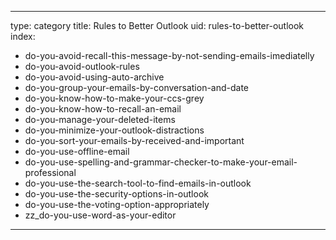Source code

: 
---
type: category
title: Rules to Better Outlook
uid: rules-to-better-outlook
index:
 - do-you-avoid-recall-this-message-by-not-sending-emails-imediatelly
 - do-you-avoid-outlook-rules
 - do-you-avoid-using-auto-archive
 - do-you-group-your-emails-by-conversation-and-date
 - do-you-know-how-to-make-your-ccs-grey
 - do-you-know-how-to-recall-an-email
 - do-you-manage-your-deleted-items
 - do-you-minimize-your-outlook-distractions
 - do-you-sort-your-emails-by-received-and-important
 - do-you-use-offline-email
 - do-you-use-spelling-and-grammar-checker-to-make-your-email-professional
 - do-you-use-the-search-tool-to-find-emails-in-outlook
 - do-you-use-the-security-options-in-outlook
 - do-you-use-the-voting-option-appropriately
 - zz_do-you-use-word-as-your-editor
---



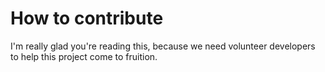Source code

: # How to contribute

I'm really glad you're reading this, because we need volunteer developers to help this project come to fruition.

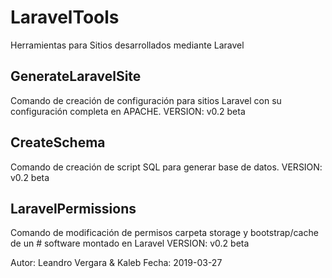 # LaravelTools
Herramientas para Sitios desarrollados mediante Laravel

## GenerateLaravelSite
Comando de creación de configuración para sitios Laravel con su configuración completa en APACHE.
VERSION: v0.2 beta

## CreateSchema
Comando de creación de script SQL para generar base de datos.
VERSION: v0.2 beta

## LaravelPermissions
Comando de modificación de permisos carpeta storage y bootstrap/cache de un # software montado en Laravel
VERSION: v0.2 beta

Autor: Leandro Vergara & Kaleb
Fecha: 2019-03-27
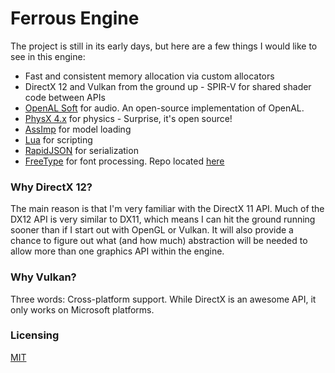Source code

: # Ferrous Engine
The project is still in its early days, but here are a few things I would like to see in this engine:  
 * Fast and consistent memory allocation via custom allocators
 * DirectX 12 and Vulkan from the ground up - SPIR-V for shared shader code between APIs
 * [OpenAL Soft](https://github.com/kcat/openal-soft) for audio. An open-source implementation of OpenAL.  
 * [PhysX 4.x](https://github.com/NVIDIAGameWorks/PhysX) for physics - Surprise, it's open source!
 * [AssImp](http://www.assimp.org/) for model loading
 * [Lua](https://www.lua.org/) for scripting
 * [RapidJSON](http://rapidjson.org/) for serialization
 * [FreeType](https://www.freetype.org/) for font processing. Repo located [here](https://git.savannah.gnu.org/cgit/freetype/)

### Why DirectX 12? 
The main reason is that I'm very familiar with the DirectX 11 API. Much of the DX12 API is very similar to DX11, which means I can hit the ground running sooner than if I start out with OpenGL or Vulkan. It will also provide a chance to figure out what (and how much) abstraction will be needed to allow more than one graphics API within the engine.

### Why Vulkan?
Three words: Cross-platform support. While DirectX is an awesome API, it only works on Microsoft platforms.  

### Licensing
[MIT](https://github.com/Syncaidius/MoltenEngine/blob/master/LICENSE)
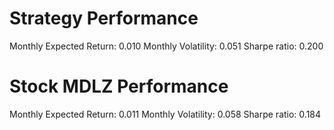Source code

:# Strategy Performance
Monthly Expected Return: 0.010
Monthly Volatility: 0.051
Sharpe ratio: 0.200
# Stock MDLZ Performance
Monthly Expected Return: 0.011
Monthly Volatility: 0.058
Sharpe ratio: 0.184
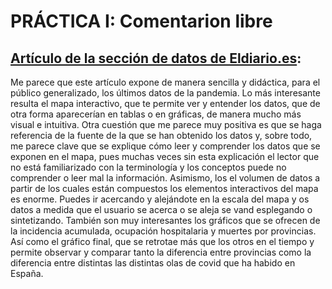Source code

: # PRÁCTICA I: Comentarion libre
## **[Artículo de la sección de datos de Eldiario.es](https://www.eldiario.es/datos/enero-deja-primer-balance-4-000-muertes-peor-dato-invierno-pasado_1_6213154.html):** 
Me parece que este artículo expone de manera sencilla y didáctica, para el público generalizado, los últimos datos de la pandemia. Lo más interesante resulta el mapa interactivo, que te permite ver y entender los datos, que de otra forma aparecerían en tablas o en gráficas, de manera mucho más visual e intuitiva. Otra cuestión que me parece muy positiva es que se haga referencia de la fuente de la que se han obtenido los datos y, sobre todo, me parece clave que se explique cómo leer y comprender los datos que se exponen en el mapa, pues muchas veces sin esta explicación el lector que no está familiarizado con la terminología y los conceptos puede no comprender o leer mal la información. 
Asimismo, los el volumen de datos a partir de los cuales están compuestos los elementos interactivos del mapa es enorme. Puedes ir acercando y alejándote en la escala del mapa y os datos a medida que el usuario se acerca o se aleja se vand esplegando o sintetizando.
También son muy interesantes los gráficos que se ofrecen de la incidencia acumulada, ocupación hospitalaria y muertes por provincias. Así como el gráfico final, que se retrotae más que los otros en el tiempo y permite observar y comparar tanto la diferencia entre provincias como la diferencia entre distintas las distintas olas de covid que ha habido en España.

== == ==

[Work to be completed]:
Exclude every picture, then reproduce the remaining data character for character.

[Exercise answer]:
Source code

: 
---
type: category
title: Rules to Better Outlook
uid: rules-to-better-outlook
index:
 - do-you-avoid-recall-this-message-by-not-sending-emails-imediatelly
 - do-you-avoid-outlook-rules
 - do-you-avoid-using-auto-archive
 - do-you-group-your-emails-by-conversation-and-date
 - do-you-know-how-to-make-your-ccs-grey
 - do-you-know-how-to-recall-an-email
 - do-you-manage-your-deleted-items
 - do-you-minimize-your-outlook-distractions
 - do-you-sort-your-emails-by-received-and-important
 - do-you-use-offline-email
 - do-you-use-spelling-and-grammar-checker-to-make-your-email-professional
 - do-you-use-the-search-tool-to-find-emails-in-outlook
 - do-you-use-the-security-options-in-outlook
 - do-you-use-the-voting-option-appropriately
 - zz_do-you-use-word-as-your-editor
---



Source code

: # How to contribute

I'm really glad you're reading this, because we need volunteer developers to help this project come to fruition.

 # LaravelTools
Herramientas para Sitios desarrollados mediante Laravel

## GenerateLaravelSite
Comando de creación de configuración para sitios Laravel con su configuración completa en APACHE.
VERSION: v0.2 beta

## CreateSchema
Comando de creación de script SQL para generar base de datos.
VERSION: v0.2 beta

## LaravelPermissions
Comando de modificación de permisos carpeta storage y bootstrap/cache de un # software montado en Laravel
VERSION: v0.2 beta

Autor: Leandro Vergara & Kaleb
Fecha: 2019-03-27
Source code

: # Ferrous Engine
The project is still in its early days, but here are a few things I would like to see in this engine:  
 * Fast and consistent memory allocation via custom allocators
 * DirectX 12 and Vulkan from the ground up - SPIR-V for shared shader code between APIs
 * [OpenAL Soft](https://github.com/kcat/openal-soft) for audio. An open-source implementation of OpenAL.  
 * [PhysX 4.x](https://github.com/NVIDIAGameWorks/PhysX) for physics - Surprise, it's open source!
 * [AssImp](http://www.assimp.org/) for model loading
 * [Lua](https://www.lua.org/) for scripting
 * [RapidJSON](http://rapidjson.org/) for serialization
 * [FreeType](https://www.freetype.org/) for font processing. Repo located [here](https://git.savannah.gnu.org/cgit/freetype/)

### Why DirectX 12? 
The main reason is that I'm very familiar with the DirectX 11 API. Much of the DX12 API is very similar to DX11, which means I can hit the ground running sooner than if I start out with OpenGL or Vulkan. It will also provide a chance to figure out what (and how much) abstraction will be needed to allow more than one graphics API within the engine.

### Why Vulkan?
Three words: Cross-platform support. While DirectX is an awesome API, it only works on Microsoft platforms.  

### Licensing
[MIT](https://github.com/Syncaidius/MoltenEngine/blob/master/LICENSE)
Source code

:# Strategy Performance
Monthly Expected Return: 0.010
Monthly Volatility: 0.051
Sharpe ratio: 0.200
# Stock MDLZ Performance
Monthly Expected Return: 0.011
Monthly Volatility: 0.058
Sharpe ratio: 0.184
Source code

: # PRÁCTICA I: Comentarion libre
## **[Artículo de la sección de datos de Eldiario.es](https://www.eldiario.es/datos/enero-deja-primer-balance-4-000-muertes-peor-dato-invierno-pasado_1_6213154.html):** 
Me parece que este artículo expone de manera sencilla y didáctica, para el público generalizado, los últimos datos de la pandemia. Lo más interesante resulta el mapa interactivo, que te permite ver y entender los datos, que de otra forma aparecerían en tablas o en gráficas, de manera mucho más visual e intuitiva. Otra cuestión que me parece muy positiva es que se haga referencia de la fuente de la que se han obtenido los datos y, sobre todo, me parece clave que se explique cómo leer y comprender los datos que se exponen en el mapa, pues muchas veces sin esta explicación el lector que no está familiarizado con la terminología y los conceptos puede no comprender o leer mal la información. 
Asimismo, los el volumen de datos a partir de los cuales están compuestos los elementos interactivos del mapa es enorme. Puedes ir acercando y alejándote en la escala del mapa y os datos a medida que el usuario se acerca o se aleja se vand esplegando o sintetizando.
También son muy interesantes los gráficos que se ofrecen de la incidencia acumulada, ocupación hospitalaria y muertes por provincias. Así como el gráfico final, que se retrotae más que los otros en el tiempo y permite observar y comparar tanto la diferencia entre provincias como la diferencia entre distintas las distintas olas de covid que ha habido en España.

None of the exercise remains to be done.